Les chercheurs ont constaté que TGFBR1 subi une mutation dans TGFBR1ÉTOILE6A, c.-à-d. ont été somatiquement saisis, dans 13 de 44 métastases de cancer colorectal (de 29,5 pour cent), dans 4 de 157 (2,5 pour cent) de tumeurs côlorectales, dans 4 de 226 des tumeurs primaires de tête et de collet (de 1,8 pour cent), et dans aucun des 104 patients présentant le cancer du sein.
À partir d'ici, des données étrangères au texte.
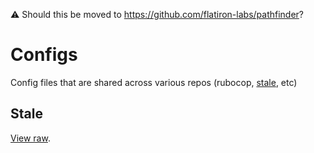 ⚠️ Should this be moved to https://github.com/flatiron-labs/pathfinder?

# Configs
Config files that are shared across various repos (rubocop, [stale](https://github.com/organizations/flatiron-labs/settings/installations/115469), etc)

## Stale
[View raw](https://github.com/flatiron-labs/configs/raw/main/.github/stale.yml).
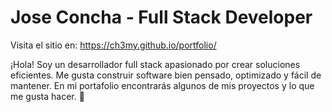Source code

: # Jose Concha - Full Stack Developer
Visita el sitio en: https://ch3my.github.io/portfolio/

¡Hola! Soy un desarrollador full stack apasionado por crear soluciones eficientes. Me gusta construir software bien pensado, optimizado y fácil de mantener. En mi portafolio encontrarás algunos de mis proyectos y lo que me gusta hacer. 🚀
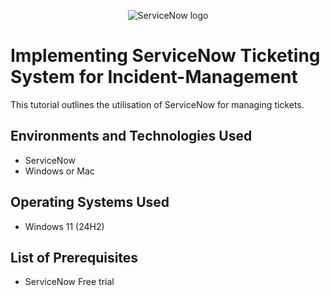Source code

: <p align="center">
<img src="https://imgur.com/vY7dY1V.png" alt="ServiceNow logo"/>
</p>

<h1>Implementing ServiceNow Ticketing System for Incident-Management</h1>
This tutorial outlines the utilisation of ServiceNow for managing tickets.<br />

<!--
<h2>Video Demonstration</h2>

- ### [YouTube: How To Install osTicket with Prerequisite Files](https://youtu.be/54JGs9JWCwU)
-->

<h2>Environments and Technologies Used</h2>

- ServiceNow
- Windows or Mac

<h2>Operating Systems Used </h2>

- Windows 11</b> (24H2)

<h2>List of Prerequisites</h2>

- ServiceNow Free trial
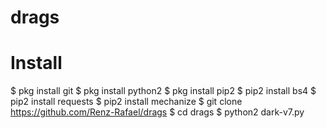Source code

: # drags
# Install #
$ pkg install git
$ pkg install python2
$ pkg install pip2
$ pip2 install bs4
$ pip2 install requests
$ pip2 install mechanize
$ git clone https://github.com/Renz-Rafael/drags
$ cd drags
$ python2 dark-v7.py
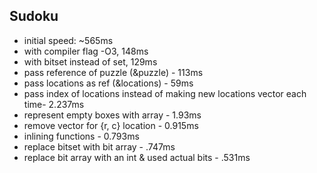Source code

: ## Sudoku
- initial speed: ~565ms
- with compiler flag -O3, 148ms
- with bitset instead of set, 129ms
- pass reference of puzzle (&puzzle) - 113ms
- pass locations as ref (&locations) - 59ms
- pass index of locations instead of making new locations vector each time- 2.237ms
- represent empty boxes with array - 1.93ms
- remove vector for {r, c} location - 0.915ms
- inlining functions - 0.793ms
- replace bitset with bit array - .747ms
- replace bit array with an int & used actual bits - .531ms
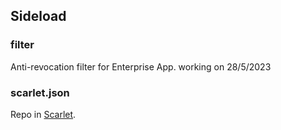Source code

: ## Sideload
### filter
Anti-revocation filter for Enterprise App. working on 28/5/2023

### scarlet.json
Repo in [Scarlet](https://usescarlet.com).
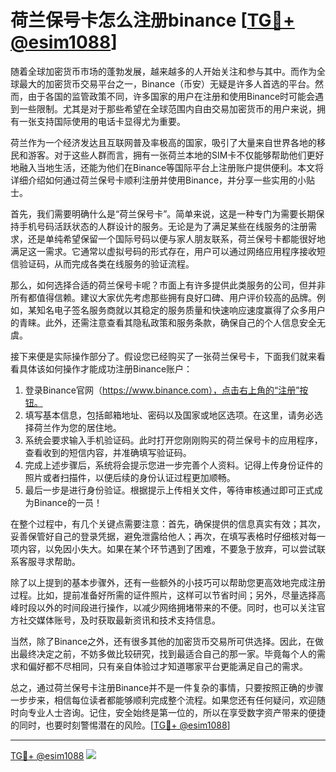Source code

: # 荷兰保号卡怎么注册binance [[TG💪+ @esim1088](https://t.me/s/esim1088)]

随着全球加密货币市场的蓬勃发展，越来越多的人开始关注和参与其中。而作为全球最大的加密货币交易平台之一，Binance（币安）无疑是许多人首选的平台。然而，由于各国的监管政策不同，许多国家的用户在注册和使用Binance时可能会遇到一些限制。尤其是对于那些希望在全球范围内自由交易加密货币的用户来说，拥有一张支持国际使用的电话卡显得尤为重要。

荷兰作为一个经济发达且互联网普及率极高的国家，吸引了大量来自世界各地的移民和游客。对于这些人群而言，拥有一张荷兰本地的SIM卡不仅能够帮助他们更好地融入当地生活，还能为他们在Binance等国际平台上注册账户提供便利。本文将详细介绍如何通过荷兰保号卡顺利注册并使用Binance，并分享一些实用的小贴士。

首先，我们需要明确什么是“荷兰保号卡”。简单来说，这是一种专门为需要长期保持手机号码活跃状态的人群设计的服务。无论是为了满足某些在线服务的注册需求，还是单纯希望保留一个国际号码以便与家人朋友联系，荷兰保号卡都能很好地满足这一需求。它通常以虚拟号码的形式存在，用户可以通过网络应用程序接收短信验证码，从而完成各类在线服务的验证流程。

那么，如何选择合适的荷兰保号卡呢？市面上有许多提供此类服务的公司，但并非所有都值得信赖。建议大家优先考虑那些拥有良好口碑、用户评价较高的品牌。例如，某知名电子签名服务商就以其稳定的服务质量和快速响应速度赢得了众多用户的青睐。此外，还需注意查看其隐私政策和服务条款，确保自己的个人信息安全无虞。

接下来便是实际操作部分了。假设您已经购买了一张荷兰保号卡，下面我们就来看看具体该如何操作才能成功注册Binance账户：

1. 登录Binance官网（https://www.binance.com），点击右上角的“注册”按钮。
2. 填写基本信息，包括邮箱地址、密码以及国家或地区选项。在这里，请务必选择荷兰作为您的居住地。
3. 系统会要求输入手机验证码。此时打开您刚刚购买的荷兰保号卡的应用程序，查看收到的短信内容，并准确填写验证码。
4. 完成上述步骤后，系统将会提示您进一步完善个人资料。记得上传身份证件的照片或者扫描件，以便后续的身份认证过程更加顺畅。
5. 最后一步是进行身份验证。根据提示上传相关文件，等待审核通过即可正式成为Binance的一员！

在整个过程中，有几个关键点需要注意：首先，确保提供的信息真实有效；其次，妥善保管好自己的登录凭据，避免泄露给他人；再次，在填写表格时仔细核对每一项内容，以免因小失大。如果在某个环节遇到了困难，不要急于放弃，可以尝试联系客服寻求帮助。

除了以上提到的基本步骤外，还有一些额外的小技巧可以帮助您更高效地完成注册过程。比如，提前准备好所需的证件照片，这样可以节省时间；另外，尽量选择高峰时段以外的时间段进行操作，以减少网络拥堵带来的不便。同时，也可以关注官方社交媒体账号，及时获取最新资讯和技术支持信息。

当然，除了Binance之外，还有很多其他的加密货币交易所可供选择。因此，在做出最终决定之前，不妨多做比较研究，找到最适合自己的那一家。毕竟每个人的需求和偏好都不尽相同，只有亲自体验过才知道哪家平台更能满足自己的需求。

总之，通过荷兰保号卡注册Binance并不是一件复杂的事情，只要按照正确的步骤一步步来，相信每位读者都能够顺利完成整个流程。如果您还有任何疑问，欢迎随时向专业人士咨询。记住，安全始终是第一位的，所以在享受数字资产带来的便捷的同时，也要时刻警惕潜在的风险。[[TG💪+ @esim1088](https://t.me/s/esim1088)]

---

[TG💪+ @esim1088](https://t.me/s/esim1088) ![](https://i.postimg.cc/4NQfJmqS/Snipaste-2025-05-13-00-14-12.png)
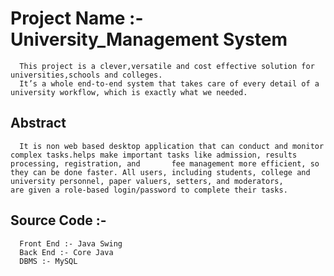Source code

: # Project Name :-  University_Management System
      This project is a clever,versatile and cost effective solution for universities,schools and colleges.
      It’s a whole end-to-end system that takes care of every detail of a university workflow, which is exactly what we needed.
      
## Abstract 
      It is non web based desktop application that can conduct and monitor complex tasks.helps make important tasks like admission, results processing, registration, and       fee management more efficient, so they can be done faster. All users, including students, college and university personnel, paper valuers, setters, and moderators,       are given a role-based login/password to complete their tasks.
      
## Source Code :- 
      Front End :- Java Swing 
      Back End :- Core Java
      DBMS :- MySQL 
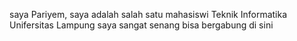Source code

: saya Pariyem, saya adalah salah satu mahasiswi Teknik Informatika Unifersitas Lampung saya sangat senang bisa bergabung di sini
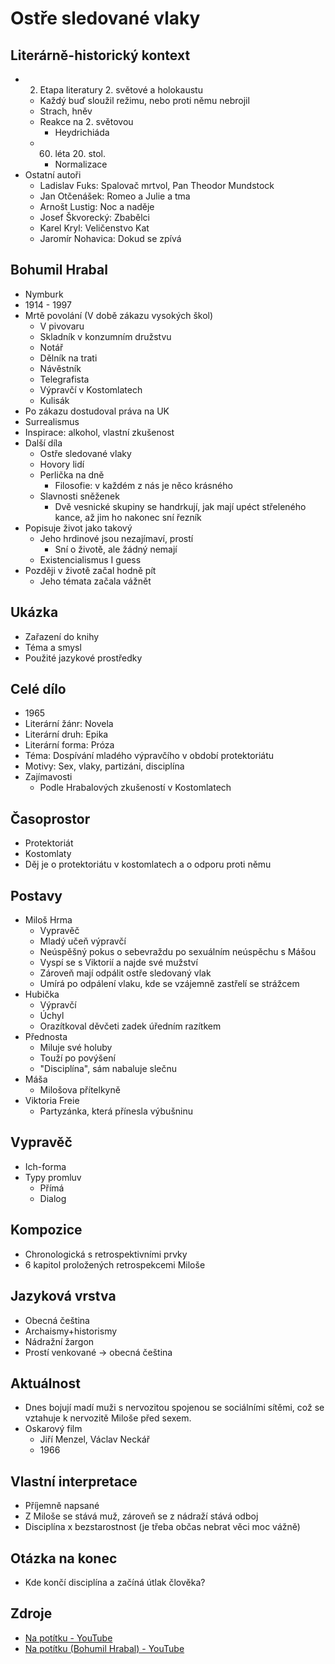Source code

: # Ostře sledované vlaky

## Literárně-historický kontext
- 2. Etapa literatury 2. světové a holokaustu
    - Každý buď sloužil režimu, nebo proti němu nebrojil
    - Strach, hněv
    - Reakce na 2. světovou
        - Heydrichiáda
    - 60. léta 20. stol.
        - Normalizace
- Ostatní autoři
    - Ladislav Fuks: Spalovač mrtvol, Pan Theodor Mundstock
    - Jan Otčenášek: Romeo a Julie a tma
    - Arnošt Lustig: Noc a naděje
    - Josef Škvorecký: Zbabělci
    - Karel Kryl: Veličenstvo Kat
    - Jaromír Nohavica: Dokud se zpívá

## Bohumil Hrabal
- Nymburk
- 1914 - 1997
- Mrtě povolání (V době zákazu vysokých škol)
    - V pivovaru
    - Skladník v konzumním družstvu
    - Notář
    - Dělník na trati
    - Návěstník
    - Telegrafista
    - Výpravčí v Kostomlatech
    - Kulisák
- Po zákazu dostudoval práva na UK
- Surrealismus
- Inspirace: alkohol, vlastní zkušenost
- Další díla
    - Ostře sledované vlaky
    - Hovory lidí
    - Perlička na dně
        - Filosofie: v každém z nás je něco krásného
    - Slavnosti sněženek
        - Dvě vesnické skupiny se handrkují, jak mají upéct střeleného kance, až jim ho nakonec sní řezník
- Popisuje život jako takový
    - Jeho hrdinové jsou nezajímaví, prostí
        - Sní o životě, ale žádný nemají
    - Existencialismus I guess
- Později v životě začal hodně pít
    - Jeho témata začala vážnět

## Ukázka
- Zařazení do knihy
- Téma a smysl
- Použité jazykové prostředky

## Celé dílo
- 1965
- Literární žánr: Novela
- Literární druh: Epika
- Literární forma: Próza
- Téma: Dospívání mladého výpravčího v období protektoriátu
- Motivy: Sex, vlaky, partizáni, disciplína
- Zajímavosti
    - Podle Hrabalových zkušeností v Kostomlatech

## Časoprostor
- Protektoriát
- Kostomlaty
- Děj je o protektoriátu v kostomlatech a o odporu proti němu

## Postavy
- Miloš Hrma
    - Vypravěč
    - Mladý učeň výpravčí
    - Neúspěšný pokus o sebevraždu po sexuálním neúspěchu s Mášou
    - Vyspí se s Viktorií a najde své mužství
    - Zároveň mají odpálit ostře sledovaný vlak
    - Umírá po odpálení vlaku, kde se vzájemně zastřelí se strážcem
- Hubička
    - Výpravčí
    - Úchyl
    - Orazítkoval děvčeti zadek úředním razítkem
- Přednosta
    - Miluje své holuby
    - Touží po povýšení
    - "Disciplína", sám nabaluje slečnu
- Máša
    - Milošova přítelkyně
- Viktoria Freie
    - Partyzánka, která přínesla výbušninu

## Vypravěč
- Ich-forma
- Typy promluv
    - Přímá
    - Dialog

## Kompozice
- Chronologická s retrospektivními prvky
- 6 kapitol proložených retrospekcemi Miloše

## Jazyková vrstva
- Obecná čeština
- Archaismy+historismy
- Nádražní žargon
- Prostí venkované -> obecná čeština

## Aktuálnost
- Dnes bojují madí muži s nervozitou spojenou se sociálními sítěmi, což se vztahuje k nervozitě Miloše před sexem.
- Oskarový film
    - Jiří Menzel, Václav Neckář
    - 1966

## Vlastní interpretace
- Příjemně napsané
- Z Miloše se stává muž, zároveň se z nádraží stává odboj
- Disciplína x bezstarostnost (je třeba občas nebrat věci moc vážně)

## Otázka na konec
- Kde končí disciplína a začíná útlak člověka?

## Zdroje
- [Na potítku - YouTube](https://www.youtube.com/watch?v=SQaX-4TGvf8&t=960s)
- [Na potítku (Bohumil Hrabal) - YouTube](https://www.youtube.com/watch?v=m_kUZaRpck8)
Tandis Que le TGF-bêta empêche l'accroissement des cellules normales, les cellules cancéreuses sécrètent de plus grandes quantités de TGF-bêta que leurs homologues normales. Les chercheurs ont prouvé que, en présence des TGF-bêta, la croissance des cellules cancéreuses qui transportent le gèneÉTOILEde TGFBR1 6A est 55 pour cent plus grande que les cellules cancéreuses qui ne transportent pas ce gène, indiquant que TGFBR1ÉTOILE6A donnent à des cellules cancéreuses un avantage sélecteur. Ceci, avec les découvertes que TGFBR1ÉTOILE6A est saisi par des tumeurs, peut expliquer pourquoi la moitié de toutes les métastases de foie de cancer colorectal a transporté le gèneÉTOILEde TGFBR1 6A tandis qu'on le trouve seulement dans 14 pour cent de la population globale.

« … les personnes qui transportent ÉTOILEl'allèle 6A, dans la lignée germinale ou somatiquement saisi par la tumeur, peuvent avoir une probabilité plus grande de développer des métastases que les personnes qui ne transportent pas cet allèle. ÉTOILE6A peut pour cette raison servir de biomarqueur utile dans le cancer. » Les auteurs ajoutent que TGFBR1ÉTOILE6A peut accorder des cellules cancéreuses avec un avantage d'accroissement en présence des TGF-bêta.

« Puisque 13,7 pour cent de la population globale et 17,1 pour cent de patients présentant un diagnostic de cancer transportent au moins 1 copie ÉTOILEde l'allèle 6A, nos découvertes peuvent avoir l'importance substantielle de santé publique. La haute fréquence ÉTOILEde porteurs 6A dans la population globale et modérément le risque accru du sein, du côlon, et du cancer ovarien qu'il s'entretient implique que les effets dominants ÉTOILEde 6A ont un penetrance inachevé. Les Études complémentaires sont nécessaires pour déterminer quels ambiant et facteurs génétiques peuvent modifier le penetrance ÉTOILEde 6A dans ces types de tumeur, » les chercheurs écrivent.